Activity
Any pictures in the records below must be left out when you repeat the lines from the line containing "knob = probability)" through the line containing "### 📫 Reach out" exactly.

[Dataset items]
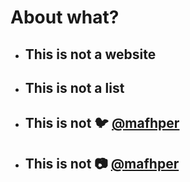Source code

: # About what?

* ## This is not a website

* ## This is not a list

* ## This is not :bird: [@mafhper](https://twitter.com/mafhper)

* ## This is not :camera: [@mafhper](https://instagram.com/mafhper)
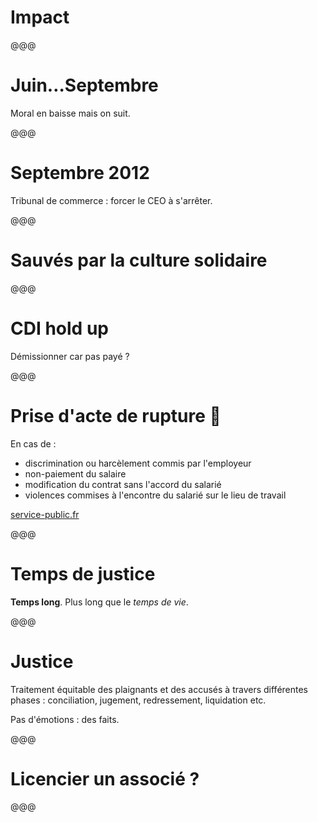 <!-- .slide: data-state="contrasted" -->

# Impact

@@@

# Juin…Septembre

Moral en baisse mais on suit.

@@@

<!-- .slide: data-state="background-light" data-background="images/tc-declaration.png" -->

# Septembre 2012

Tribunal de commerce : forcer le CEO à s'arrêter.

@@@

<!-- .slide: data-state="background-light" data-background="images/team-spirit.png" -->

# Sauvés par la culture solidaire

@@@

# CDI hold up

Démissionner car pas payé ?

@@@

# Prise d'acte de rupture 🎉

En cas de :

- discrimination ou harcèlement commis par l'employeur
- non-paiement du salaire
- modification du contrat sans l'accord du salarié
- violences commises à l'encontre du salarié sur le lieu de travail

[service-public.fr](https://www.service-public.fr/particuliers/vosdroits/F24409)

@@@

# Temps de justice

**Temps long**. Plus long que le *temps de vie*.

@@@

# Justice

Traitement équitable des plaignants et des accusés à travers différentes phases : conciliation, jugement, redressement, liquidation etc.

Pas d'émotions : des faits.

@@@

<!-- .slide: data-state="background-light" data-background="images/structure.png" -->

# Licencier un associé ?

@@@

<!-- .slide: data-background="images/structure.png" -->
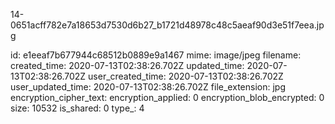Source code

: 14-0651acff782e7a18653d7530d6b27_b1721d48978c48c5aeaf90d3e51f7eea.jpg

id: e1eeaf7b677944c68512b0889e9a1467
mime: image/jpeg
filename: 
created_time: 2020-07-13T02:38:26.702Z
updated_time: 2020-07-13T02:38:26.702Z
user_created_time: 2020-07-13T02:38:26.702Z
user_updated_time: 2020-07-13T02:38:26.702Z
file_extension: jpg
encryption_cipher_text: 
encryption_applied: 0
encryption_blob_encrypted: 0
size: 10532
is_shared: 0
type_: 4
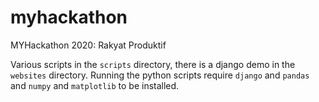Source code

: # myhackathon
MYHackathon 2020: Rakyat Produktif

Various scripts in the `scripts` directory, there is a django demo in the `websites` directory.
Running the python scripts require `django` and ``pandas`` and `numpy` and `matplotlib` to be installed.
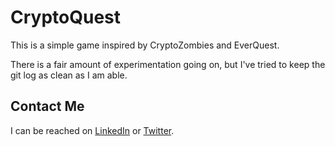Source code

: # CryptoQuest

This is a simple game inspired by CryptoZombies and EverQuest.

There is a fair amount of experimentation going on, but I've tried to keep the git log as clean as I am able.

## Contact Me

I can be reached on [LinkedIn](https://www.linkedin.com/in/patrickodacre/) or [Twitter](https://twitter.com/patrickodacre).
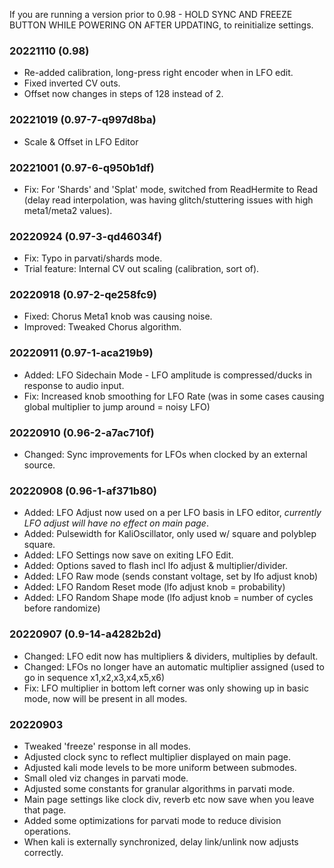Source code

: If you are running a version prior to 0.98 - HOLD SYNC AND FREEZE BUTTON WHILE POWERING ON AFTER UPDATING, to reinitialize settings.

### 20221110 (0.98)
* Re-added calibration, long-press right encoder when in LFO edit.
* Fixed inverted CV outs.
* Offset now changes in steps of 128 instead of 2.

### 20221019 (0.97-7-q997d8ba)
* Scale & Offset in LFO Editor

### 20221001 (0.97-6-q950b1df)
* Fix: For 'Shards' and 'Splat' mode, switched from ReadHermite to Read (delay
  read interpolation, was having glitch/stuttering issues with high meta1/meta2 values).

### 20220924 (0.97-3-qd46034f)
* Fix: Typo in parvati/shards mode.
* Trial feature: Internal CV out scaling (calibration, sort of).

### 20220918 (0.97-2-qe258fc9)
* Fixed: Chorus Meta1 knob was causing noise.
* Improved: Tweaked Chorus algorithm.

### 20220911 (0.97-1-aca219b9)
* Added: LFO Sidechain Mode - LFO amplitude is compressed/ducks in response to
  audio input.
* Fix: Increased knob smoothing for LFO Rate (was in some cases causing global multiplier to
  jump around = noisy LFO)

### 20220910 (0.96-2-a7ac710f)
* Changed: Sync improvements for LFOs when clocked by an external source.

### 20220908 (0.96-1-af371b80)
* Added: LFO Adjust now used on a per LFO basis in LFO editor, *currently LFO adjust will have no effect on main page*.
* Added: Pulsewidth for KaliOscillator, only used w/ square and polyblep square.
* Added: LFO Settings now save on exiting LFO Edit.
* Added: Options saved to flash incl lfo adjust & multiplier/divider.
* Added: LFO Raw mode (sends constant voltage, set by lfo adjust knob)
* Added: LFO Random Reset mode (lfo adjust knob = probability)
* Added: LFO Random Shape mode (lfo adjust knob = number of cycles before randomize)
 
### 20220907 (0.9-14-a4282b2d)
* Changed: LFO edit now has multipliers & dividers, multiplies by default.
* Changed: LFOs no longer have an automatic multiplier assigned (used to go in
  sequence x1,x2,x3,x4,x5,x6)
* Fix: LFO multiplier in bottom left corner was only showing up in basic mode,
  now will be present in all modes.

### 20220903
* Tweaked 'freeze' response in all modes.
* Adjusted clock sync to reflect multiplier displayed on main page.
* Adjusted kali mode levels to be more uniform between submodes.
* Small oled viz changes in parvati mode.
* Adjusted some constants for granular algorithms in parvati mode.
* Main page settings like clock div, reverb etc now save when you leave that
  page.
* Added some optimizations for parvati mode to reduce division operations.
* When kali is externally synchronized, delay link/unlink now adjusts 
  correctly.
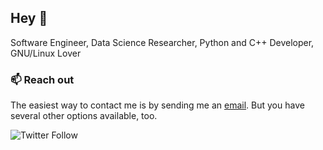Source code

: ## Hey 👋

Software Engineer, Data Science Researcher, Python and C++ Developer, GNU/Linux Lover 

### 📫 Reach out

The easiest way to contact me is by sending me an [email](mailto:sinakarimi76@gmail.com). But you have
several other options available, too. 

![Twitter Follow](https://img.shields.io/twitter/follow/sinakarimi76?color=1da1f2&style=for-the-badge)
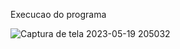 Execucao do programa

![Captura de tela 2023-05-19 205032](https://github.com/natijahnken/ProjetosComputacaoGrafica/assets/83143103/6b83eb3a-7f06-4794-bd58-92c6f108f418)

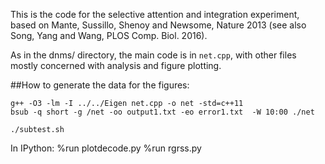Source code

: This is the code for the selective attention and integration experiment, based on Mante,
Sussillo, Shenoy and Newsome, Nature 2013 (see also Song, Yang and Wang, PLOS Comp. Biol.
2016).

As in the dnms/ directory, the main code is in `net.cpp`, with other files mostly concerned with analysis and figure plotting.

##How to generate the data for the figures:

    g++ -O3 -lm -I ../../Eigen net.cpp -o net -std=c++11
    bsub -q short -g /net -oo output1.txt -eo error1.txt  -W 10:00 ./net 

    ./subtest.sh

In IPython:
    %run plotdecode.py
    %run rgrss.py

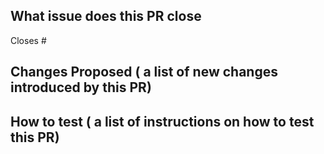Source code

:## What issue does this PR close
Closes #

## Changes Proposed ( a list of new changes introduced by this PR)


## How to test ( a list of instructions on how to test this PR)

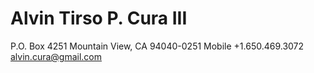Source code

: # Alvin Tirso P. Cura III
P.O. Box 4251
Mountain View, CA   94040-0251
Mobile +1.650.469.3072
alvin.cura@gmail.com
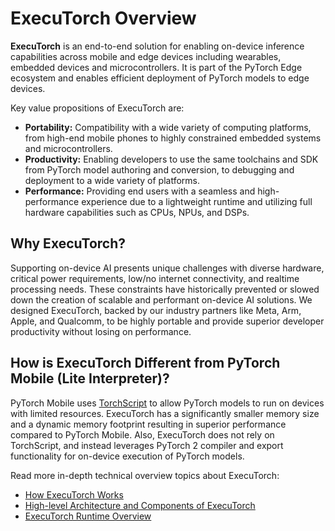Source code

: # ExecuTorch Overview

**ExecuTorch** is an end-to-end solution for enabling on-device inference
capabilities across mobile and edge devices including wearables, embedded
devices and microcontrollers. It is part of the PyTorch Edge ecosystem and
enables efficient deployment of PyTorch models to edge devices.

Key value propositions of ExecuTorch are:

- **Portability:** Compatibility with a wide variety of computing platforms,
  from high-end mobile phones to highly constrained embedded systems and
  microcontrollers.
- **Productivity:** Enabling developers to use the same toolchains and SDK from
  PyTorch model authoring and conversion, to debugging and deployment to a wide
  variety of platforms.
- **Performance:** Providing end users with a seamless and high-performance
  experience due to a lightweight runtime and utilizing full hardware
  capabilities such as CPUs, NPUs, and DSPs.

## Why ExecuTorch?

Supporting on-device AI presents unique challenges with diverse hardware,
critical power requirements, low/no internet connectivity, and realtime
processing needs. These constraints have historically prevented or slowed down
the creation of scalable and performant on-device AI solutions. We designed
ExecuTorch, backed by our industry partners like Meta, Arm, Apple, and Qualcomm,
to be highly portable and provide superior developer productivity without losing
on performance.

## How is ExecuTorch Different from PyTorch Mobile (Lite Interpreter)?

PyTorch Mobile uses [TorchScript](https://pytorch.org/docs/stable/jit.html) to
allow PyTorch models to run on devices with limited resources. ExecuTorch has a
significantly smaller memory size and a dynamic memory footprint resulting in
superior performance compared to PyTorch Mobile. Also, ExecuTorch does not rely
on TorchScript, and instead leverages PyTorch 2 compiler and export
functionality for on-device execution of PyTorch models.

Read more in-depth technical overview topics about ExecuTorch:

- [How ExecuTorch Works](intro-how-it-works.md)
- [High-level Architecture and Components of ExecuTorch](getting-started-architecture.md)
- [ExecuTorch Runtime Overview](runtime-overview.md)
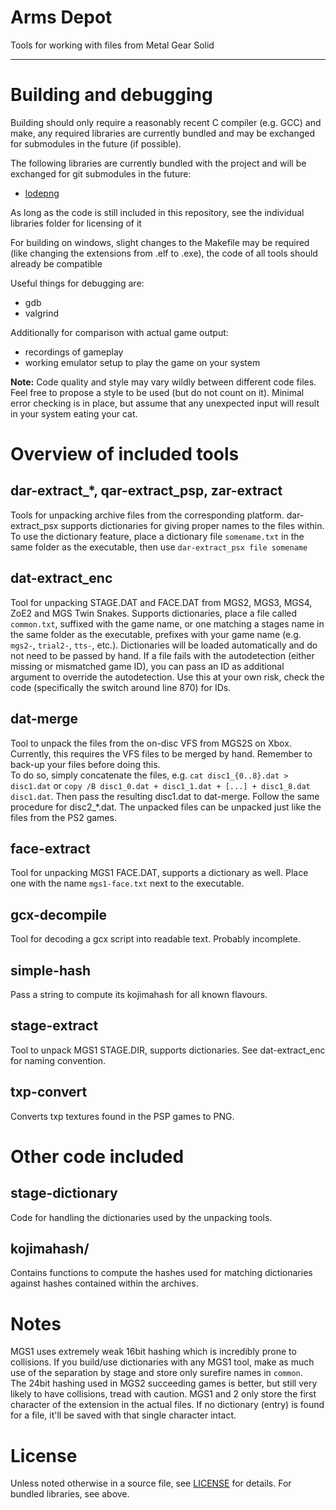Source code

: # Arms Depot

Tools for working with files from Metal Gear Solid

---------

# Building and debugging

Building should only require a reasonably recent C compiler (e.g. GCC) and make, any required libraries are currently bundled and may be exchanged for submodules in the future (if possible).

The following libraries are currently bundled with the project and will be exchanged for git submodules in the future:
- [lodepng](https://github.com/lvandeve/lodepng)

As long as the code is still included in this repository, see the individual libraries folder for licensing of it

For building on windows, slight changes to the Makefile may be required (like changing the extensions from .elf to .exe), the code of all tools should already be compatible

Useful things for debugging are:
- gdb
- valgrind

Additionally for comparison with actual game output:
- recordings of gameplay 
- working emulator setup to play the game on your system

**Note:** Code quality and style may vary wildly between different code files. Feel free to propose a style to be used (but do not count on it).
Minimal error checking is in place, but assume that any unexpected input will result in your system eating your cat.

# Overview of included tools

## dar-extract_*, qar-extract_psp, zar-extract
Tools for unpacking archive files from the corresponding platform. dar-extract_psx supports dictionaries for giving proper names to the files within.
To use the dictionary feature, place a dictionary file ``somename.txt`` in the same folder as the executable, then use ``dar-extract_psx file somename``

## dat-extract_enc
Tool for unpacking STAGE.DAT and FACE.DAT from MGS2, MGS3, MGS4, ZoE2 and MGS Twin Snakes.
Supports dictionaries, place a file called ``common.txt``, suffixed with the game name, or one matching a stages name in the same folder as the executable, prefixes with your game name (e.g. ``mgs2-``, ``trial2-``, ``tts-``, etc.).
Dictionaries will be loaded automatically and do not need to be passed by hand.
If a file fails with the autodetection (either missing or mismatched game ID), you can pass an ID as additional argument to override the autodetection. Use this at your own risk, check the code (specifically the switch around line 870) for IDs.

## dat-merge
Tool to unpack the files from the on-disc VFS from MGS2S on Xbox. Currently, this requires the VFS files to be merged by hand. Remember to back-up your files before doing this.  
To do so, simply concatenate the files, e.g. ``cat disc1_{0..8}.dat > disc1.dat`` or ``copy /B disc1_0.dat + disc1_1.dat + [...] + disc1_8.dat disc1.dat``.
Then pass the resulting disc1.dat to dat-merge. Follow the same procedure for disc2_*.dat. The unpacked files can be unpacked just like the files from the PS2 games.

## face-extract
Tool for unpacking MGS1 FACE.DAT, supports a dictionary as well. Place one with the name ``mgs1-face.txt`` next to the executable.

## gcx-decompile
Tool for decoding a gcx script into readable text. Probably incomplete.

## simple-hash
Pass a string to compute its kojimahash for all known flavours.

## stage-extract
Tool to unpack MGS1 STAGE.DIR, supports dictionaries. See dat-extract_enc for naming convention.

## txp-convert
Converts txp textures found in the PSP games to PNG.

# Other code included

## stage-dictionary
Code for handling the dictionaries used by the unpacking tools.

## kojimahash/
Contains functions to compute the hashes used for matching dictionaries against hashes contained within the archives.

# Notes

MGS1 uses extremely weak 16bit hashing which is incredibly prone to collisions. If you build/use dictionaries with any MGS1 tool, make as much use of the separation by stage and store only surefire names in ``common``.  
The 24bit hashing used in MGS2 succeeding games is better, but still very likely to have collisions, tread with caution.
MGS1 and 2 only store the first character of the extension in the actual files. If no dictionary (entry) is found for a file, it'll be saved with that single character intact.

# License
Unless noted otherwise in a source file, see [LICENSE](LICENSE) for details. For bundled libraries, see above.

Answer for the task
* Added: LFO Random Reset mode (lfo adjust knob = probability)
* Added: LFO Random Shape mode (lfo adjust knob = number of cycles before randomize)
 
### 20220907 (0.9-14-a4282b2d)
* Changed: LFO edit now has multipliers & dividers, multiplies by default.
* Changed: LFOs no longer have an automatic multiplier assigned (used to go in
  sequence x1,x2,x3,x4,x5,x6)
* Fix: LFO multiplier in bottom left corner was only showing up in basic mode,
  now will be present in all modes.

### 20220903
* Tweaked 'freeze' response in all modes.
* Adjusted clock sync to reflect multiplier displayed on main page.
* Adjusted kali mode levels to be more uniform between submodes.
* Small oled viz changes in parvati mode.
* Adjusted some constants for granular algorithms in parvati mode.
* Main page settings like clock div, reverb etc now save when you leave that
  page.
* Added some optimizations for parvati mode to reduce division operations.
* When kali is externally synchronized, delay link/unlink now adjusts 
  correctly.
Source code

: ## Hey 👋

Software Engineer, Data Science Researcher, Python and C++ Developer, GNU/Linux Lover 

### 📫 Reach out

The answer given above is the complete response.